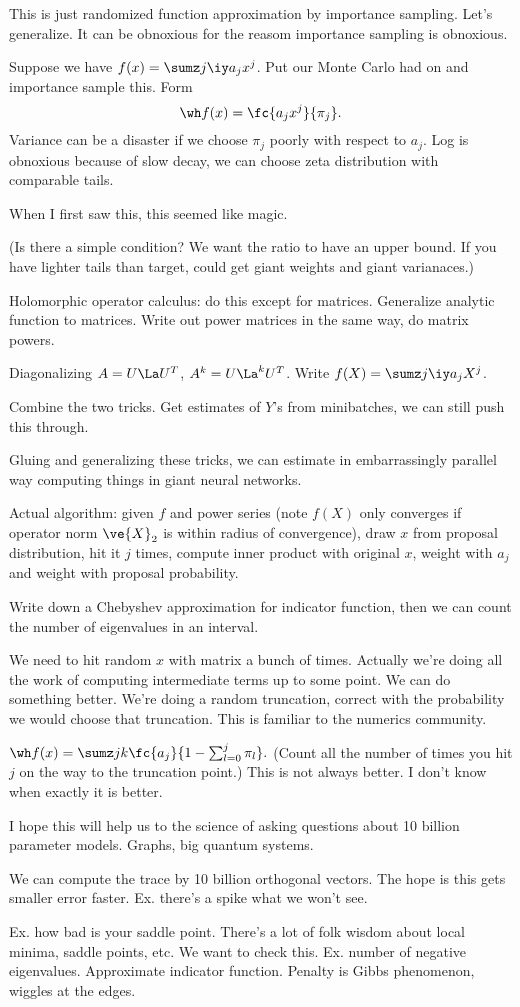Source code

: This is just randomized function approximation by importance sampling. Let's generalize. It can be obnoxious for the reasom importance sampling is obnoxious.

Suppose we have $f(x) = \sumz j\iy a_jx^j$. Put our Monte Carlo had on and importance sample this. Form
$$
\wh f(x) = \fc{a_j x^j}{\pi_j}.
$$
Variance can be a disaster if we choose $\pi_j$ poorly with respect to $a_j$. Log is obnoxious because of slow decay, we can choose zeta distribution with comparable tails.

When I first saw this, this seemed like magic.

(Is there a simple condition? 
We want the ratio to have an upper bound. 
If you have lighter tails than target, could get giant weights and giant varianaces.) %

Holomorphic operator calculus: do this except for matrices. Generalize analytic function to matrices. Write out power matrices in the same way, do matrix powers.

Diagonalizing $A=U\La U^T$, $A^k = U\La^k U^T$. Write $f(X) =\sumz j\iy a_j X^j$. 

Combine the two tricks. Get estimates of $Y$'s from minibatches, we can still push this through.

Gluing and generalizing these tricks, we can estimate in embarrassingly parallel way computing things in giant neural networks. 

Actual algorithm: given $f$ and power series (note $f(X)$ only converges if operator norm $\ve{X}_2$ is within radius of convergence), draw $x$ from proposal distribution, hit it $j$ times, compute inner product with original $x$, weight with $a_j$ and weight with proposal probability.

Write down a Chebyshev approximation for indicator function, then we can count the number of eigenvalues in an interval.

We need to hit random $x$ with matrix a bunch of times. Actually we're doing all the work of computing intermediate terms up to some point. We can do something better. We're doing a random truncation, correct with the probability we would choose that truncation. This is familiar to the numerics community.

$\wh f(x) = \sumz jk \fc{a_j}{1-\sum_{l=0}^j \pi_l}.$
(Count all the number of times you hit $j$ on the way to the truncation point.)
This is not always better. I don't know when exactly it is better.

I hope this will help us to the science of asking questions about 10 billion parameter models. %
Graphs, big quantum systems. 

We can compute the trace by 10 billion orthogonal vectors. The hope is this gets smaller error faster. Ex. there's a spike what we won't see.

Ex. how bad is your saddle point. There's a lot of folk wisdom about local minima, saddle points, etc. We want to check this. Ex. number of negative eigenvalues. Approximate indicator function. Penalty is Gibbs phenomenon, wiggles at the edges.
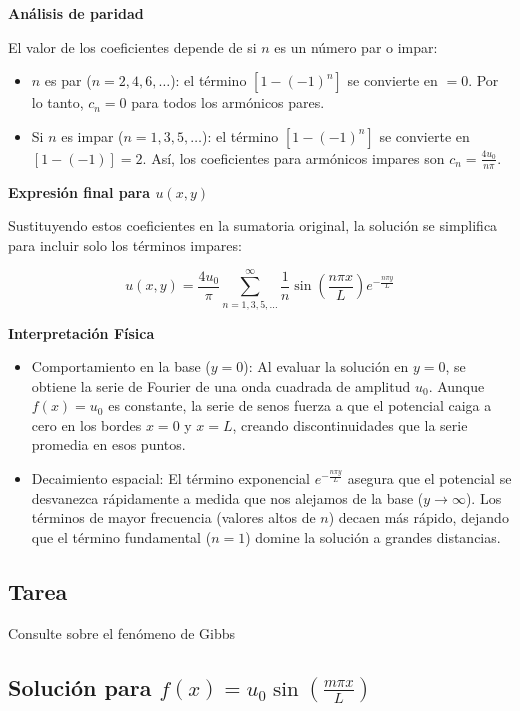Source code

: \documentclass[a4paper]{article}
\begin{document}
\textbf{Análisis de paridad}

El valor de los coeficientes depende de si $n$ es un número par o impar:

\begin{itemize}
	\item $n$ es par ($n = 2, 4, 6, \dots$): el término $[1 - (-1)^n]$ se convierte en $ = 0$. Por lo tanto, $c_n = 0$ para todos los armónicos pares.
	\item Si $n$ es impar ($n = 1, 3, 5, \dots$): el término $[1 - (-1)^n]$ se convierte en $[1 - (-1)] = 2$. Así, los coeficientes para armónicos impares son $c_n = \frac{4u_0}{n\pi}$.
\end{itemize}

\textbf{Expresión final para $u(x, y)$}

Sustituyendo estos coeficientes en la sumatoria original, la solución se simplifica para incluir solo los términos impares:

$$u(x, y) = \frac{4u_0}{\pi} \sum_{n=1,3,5,\dots}^{\infty} \frac{1}{n} \sin\left(\frac{n\pi x}{L}\right) e^{-\frac{n\pi y}{L}}$$

\textbf{Interpretación Física}
\begin{itemize}
	\item Comportamiento en la base ($y=0$): Al evaluar la solución en $y=0$, se obtiene la serie de Fourier de una onda cuadrada de amplitud $u_0$. Aunque $f(x)=u_0$ es constante, la serie de senos fuerza a que el potencial caiga a cero en los bordes $x=0$ y $x=L$, creando discontinuidades que la serie promedia en esos puntos.
	\item Decaimiento espacial: El término exponencial $e^{-\frac{n\pi y}{L}}$ asegura que el potencial se desvanezca rápidamente a medida que nos alejamos de la base ($y \to \infty$). Los términos de mayor frecuencia (valores altos de $n$) decaen más rápido, dejando que el término fundamental ($n=1$) domine la solución a grandes distancias.
\end{itemize}

\subsection{Tarea} 

Consulte sobre el fenómeno de Gibbs

\subsection{Solución para $f(x) = u_0\sin\left(\frac{m\pi x}{L}\right)$}
\end{document}
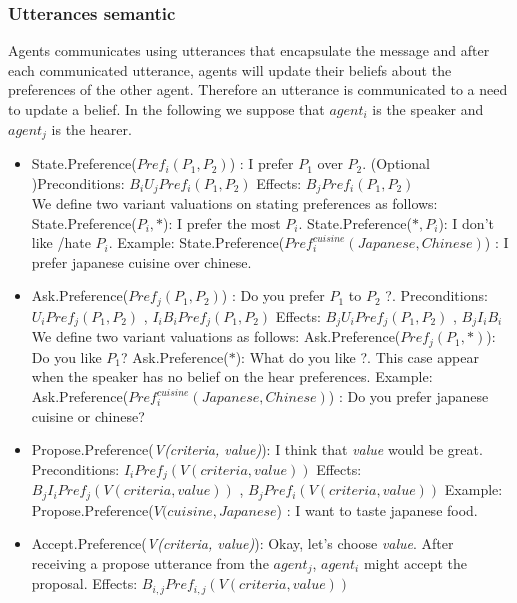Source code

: \documentclass{llncs}
\begin{document}
\subsubsection{Utterances semantic}
Agents communicates using utterances that encapsulate the message and after each communicated utterance, agents will update their beliefs about the preferences of the other agent. Therefore an utterance is communicated to a need to update a belief. In the following we suppose that $agent_{i}$ is the speaker and $agent_{j}$ is the hearer. 
 \begin{itemize}
 \item State.Preference(\textit{$Pref_{i}(P_{1}, P_{2})$}) : I prefer $P_{1}$ over $P_{2}$.
 \subitem (Optional )Preconditions:  $ B_{i} U_{j} Pref_{i}(P_{1}, P_{2})$
 \subitem Effects: $ B_{j} Pref_{i}(P_{1}, P_{2})$
 \\ We define two variant valuations on stating preferences as follows: 
 \subitem State.Preference(\textit{$P_{i}, *$}): I prefer the most $P_{i}$.
 \subitem State.Preference(\textit{$*, P_{i}$}): I don't like /hate $P_{i}$.
\subitem Example: State.Preference(\textit{$Pref_{i}^{cuisine} (Japanese , Chinese)$}) : I prefer japanese cuisine over chinese.
 \item Ask.Preference(\textit{$Pref_{j}(P_{1}, P_{2})$}) : Do you prefer $P_{1}$ to $P_{2}$ ?. 
  \subitem Preconditions:  $ U_{i} Pref_{j}(P_{1}, P_{2})$ ,  $ I_{i} B_{i} Pref_{j}(P_{1}, P_{2})$
  \subitem Effects:  $B_{j} U_{i} Pref_{j}(P_{1}, P_{2})$ ,  $ B_{j} I_{i} B_{i}$
 \\We define two variant valuations as follows: 
 \subitem Ask.Preference(\textit{$Pref_{j}(P_{1}, *)$}): Do you like $P_{1}$?
 \subitem Ask.Preference(\textit{$*$}): What do you like ?. This case appear when the speaker has no belief on the hear preferences. 
 \subitem Example: Ask.Preference(\textit{$Pref_{i}^{cuisine} (Japanese , Chinese)$}) : Do you prefer japanese cuisine or chinese?
 
 \item Propose.Preference(\textit{V(criteria, value)}): I think that \textit{value}  would be great. 
  \subitem Preconditions:  $ I_{i} Pref_{j}(V(criteria, value))$
  \subitem Effects:  $B_{j} I_{i} Pref_{j}(V(criteria, value))$ ,  $ B_{j} Pref_{i}(V(criteria, value))$
   \subitem Example: Propose.Preference(\textit{$V(cuisine,Japanese$}) : I want to taste japanese food.
 \item Accept.Preference(\textit{V(criteria, value)}): Okay, let's choose \textit{value}. After receiving a propose utterance from the $agent_{j}$,  $agent_{i}$ might accept the proposal.
   \subitem Effects:  $B_{i,j} Pref_{i,j}(V(criteria, value))$
   

\end{itemize}
\end{document}
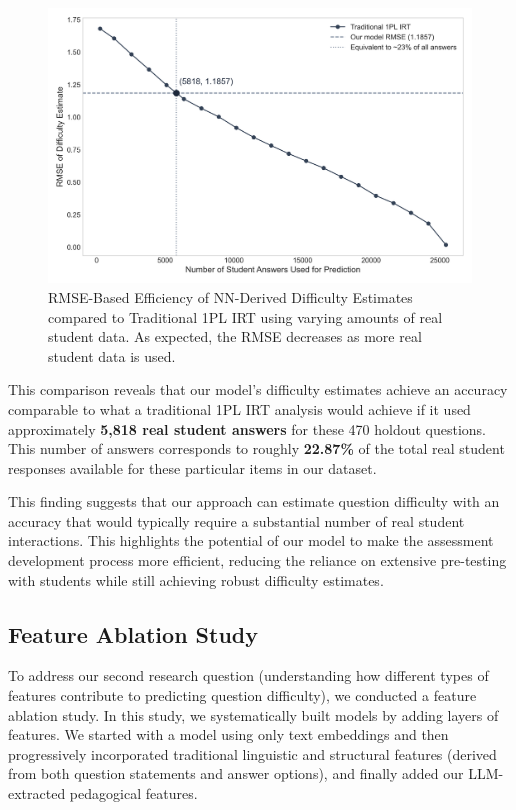 \documentclass[
    a4paper, %
    10pt, %
    twoside, %
]{LTJournalArticle}
\begin{document}
\begin{figure}[H]
    \centering
    \includegraphics[width=1\columnwidth]{figures/rmse_efficiency_curve.png}
    \caption{RMSE-Based Efficiency of NN-Derived Difficulty Estimates compared to Traditional 1PL IRT using varying amounts of real student data. As expected, the RMSE decreases as more real student data is used.}
    \label{fig:rmse-efficiency}
\end{figure}

This comparison reveals that our model's difficulty estimates achieve an accuracy comparable to what a traditional 1PL IRT analysis would achieve if it used approximately \textbf{5,818 real student answers} for these 470 holdout questions. This number of answers corresponds to roughly \textbf{22.87\%} of the total real student responses available for these particular items in our dataset.

This finding suggests that our approach can estimate question difficulty with an accuracy that would typically require a substantial number of real student interactions. This highlights the potential of our model to make the assessment development process more efficient, reducing the reliance on extensive pre-testing with students while still achieving robust difficulty estimates.

\subsection{Feature Ablation Study}
To address our second research question (understanding how different types of features contribute to predicting question difficulty), we conducted a feature ablation study. In this study, we systematically built models by adding layers of features. We started with a model using only text embeddings and then progressively incorporated traditional linguistic and structural features (derived from both question statements and answer options), and finally added our LLM-extracted pedagogical features. 
\end{document}
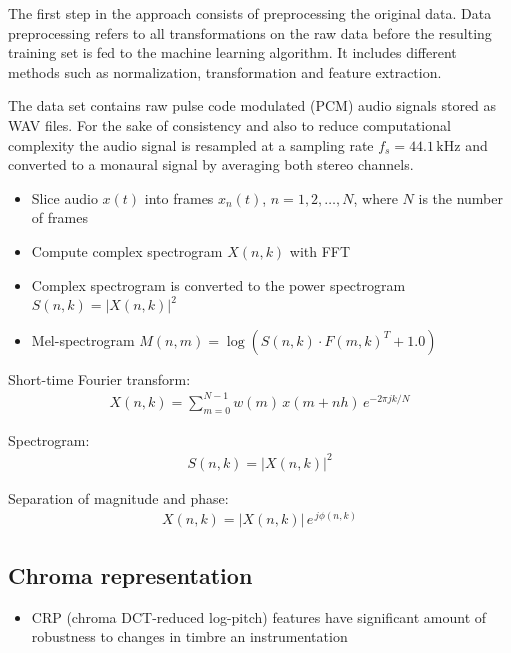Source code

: \documentclass{article}
\begin{document}
The first step in the approach consists of preprocessing the original data. Data preprocessing refers to all transformations on the raw data before the resulting training set is fed to the machine learning algorithm. It includes different methods such as normalization, transformation and feature extraction. 

The data set contains raw pulse code modulated (PCM) audio signals stored as WAV files. For the sake of consistency and also to reduce computational complexity the audio signal is resampled at a sampling rate $f_s = 44.1 \,\text{kHz}$ and converted to a monaural signal by averaging both stereo channels. 


\begin{itemize}
\item Slice audio $x(t)$ into frames $x_n(t)$, $n = 1, 2,\dots, N$, where $N$ is the number of frames
\item Compute complex spectrogram $X(n,k)$ with FFT 
\item Complex spectrogram is converted to the power spectrogram $S(n, k) = |X(n, k)|^2$
\item Mel-spectrogram $M(n,m) = \log \left( S(n,k) \cdot F(m,k)^T + 1.0 \right)$
\end{itemize}
\vspace{1em}

Short-time Fourier transform:
\begin{align}
X(n,k) = \sum_{m = 0}^{N-1} w(m) \, x(m + n  h) \, e^{-2 \pi j  k /N}
\end{align} 

Spectrogram: 
\begin{align}
S(n,k) = |X(n,k)|^2
\end{align} 

Separation of magnitude and phase:
\begin{align} 
X(n,k) = |X(n,k)| \, e^{\, j \phi(n,k)}
\end{align} 


\subsection{Chroma representation}

\begin{itemize}
\item CRP (chroma DCT-reduced log-pitch) features have significant amount of robustness to changes in timbre an instrumentation \cite[Mueller2010]{Mueller2010}
\end{itemize}
\end{document}
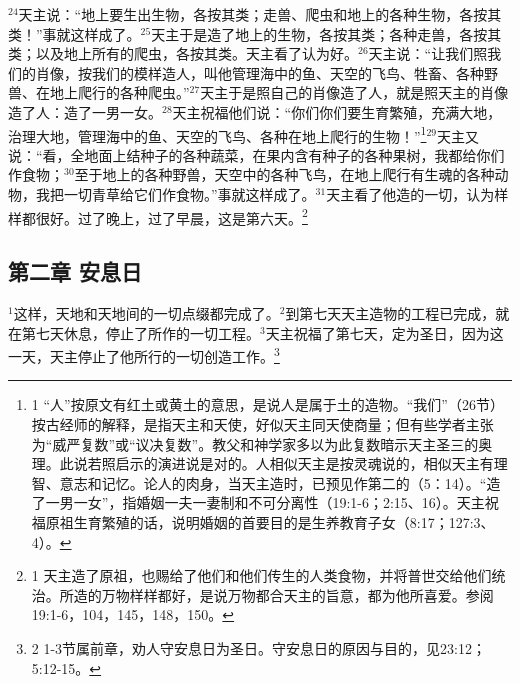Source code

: $^{24}$天主说：“地上要生出生物，各按其类；走兽、爬虫和地上的各种生物，各按其类！”事就这样成了。$^{25}$天主于是造了地上的生物，各按其类；各种走兽，各按其类；以及地上所有的爬虫，各按其类。天主看了认为好。$^{26}$天主说：“让我们照我们的肖像，按我们的模样造人，叫他管理海中的鱼、天空的飞鸟、牲畜、各种野兽、在地上爬行的各种爬虫。”$^{27}$天主于是照自己的肖像造了人，就是照天主的肖像造了人：造了一男一女。$^{28}$天主祝福他们说：“你们你们要生育繁殖，充满大地，治理大地，管理海中的鱼、天空的飞鸟、各种在地上爬行的生物！”\footnote{1 “人”按原文有红土或黄土的意思，是说人是属于土的造物。“我们”（26节）按古\UL[犹太]经师的解释，是指天主和天使，好似天主同天使商量；但有些学者主张为“威严复数”或“议决复数”。教父和神学家多以为此复数暗示天主圣三的奥理。此说若照启示的演进说是对的。人相似天主是按灵魂说的，相似天主有理智、意志和记忆。论人的肉身，当天主造\UL[亚当]时，已预见作\UL[亚当]第二的\UL[基督]（5：14）。“造了一男一女”，指婚姻一夫一妻制和不可分离性（19:1-6；2:15、16）。天主祝福原祖生育繁殖的话，说明婚姻的首要目的是生养教育子女（8:17；127:3、4）。}$^{29}$天主又说：“看，全地面上结种子的各种蔬菜，在果内含有种子的各种果树，我都给你们作食物；$^{30}$至于地上的各种野兽，天空中的各种飞鸟，在地上爬行有生魂的各种动物，我把一切青草给它们作食物。”事就这样成了。$^{31}$天主看了他造的一切，认为样样都很好。过了晚上，过了早晨，这是第六天。\footnote{1 天主造了原祖，也赐给了他们和他们传生的人类食物，并将普世交给他们统治。所造的万物样样都好，是说万物都合天主的旨意，都为他所喜爱。参阅19:1-6，104，145，148，150。}


\subsection{第二章 安息日}
$^{1}$这样，天地和天地间的一切点缀都完成了。$^{2}$到第七天天主造物的工程已完成，就在第七天休息，停止了所作的一切工程。$^{3}$天主祝福了第七天，定为圣日，因为这一天，天主停止了他所行的一切创造工作。\footnote[1]{2 1-3节属前章，劝人守安息日为圣日。守安息日的原因与目的，见23:12；5:12-15。}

——————

What to produce. Select and copy every line of the listing with the word "operator".

Reply to the task.
Holomorphic operator calculus: do this except for matrices. Generalize analytic function to matrices. Write out power matrices in the same way, do matrix powers.
Actual algorithm: given $f$ and power series (note $f(X)$ only converges if operator norm $\ve{X}_2$ is within radius of convergence), draw $x$ from proposal distribution, hit it $j$ times, compute inner product with original $x$, weight with $a_j$ and weight with proposal probability.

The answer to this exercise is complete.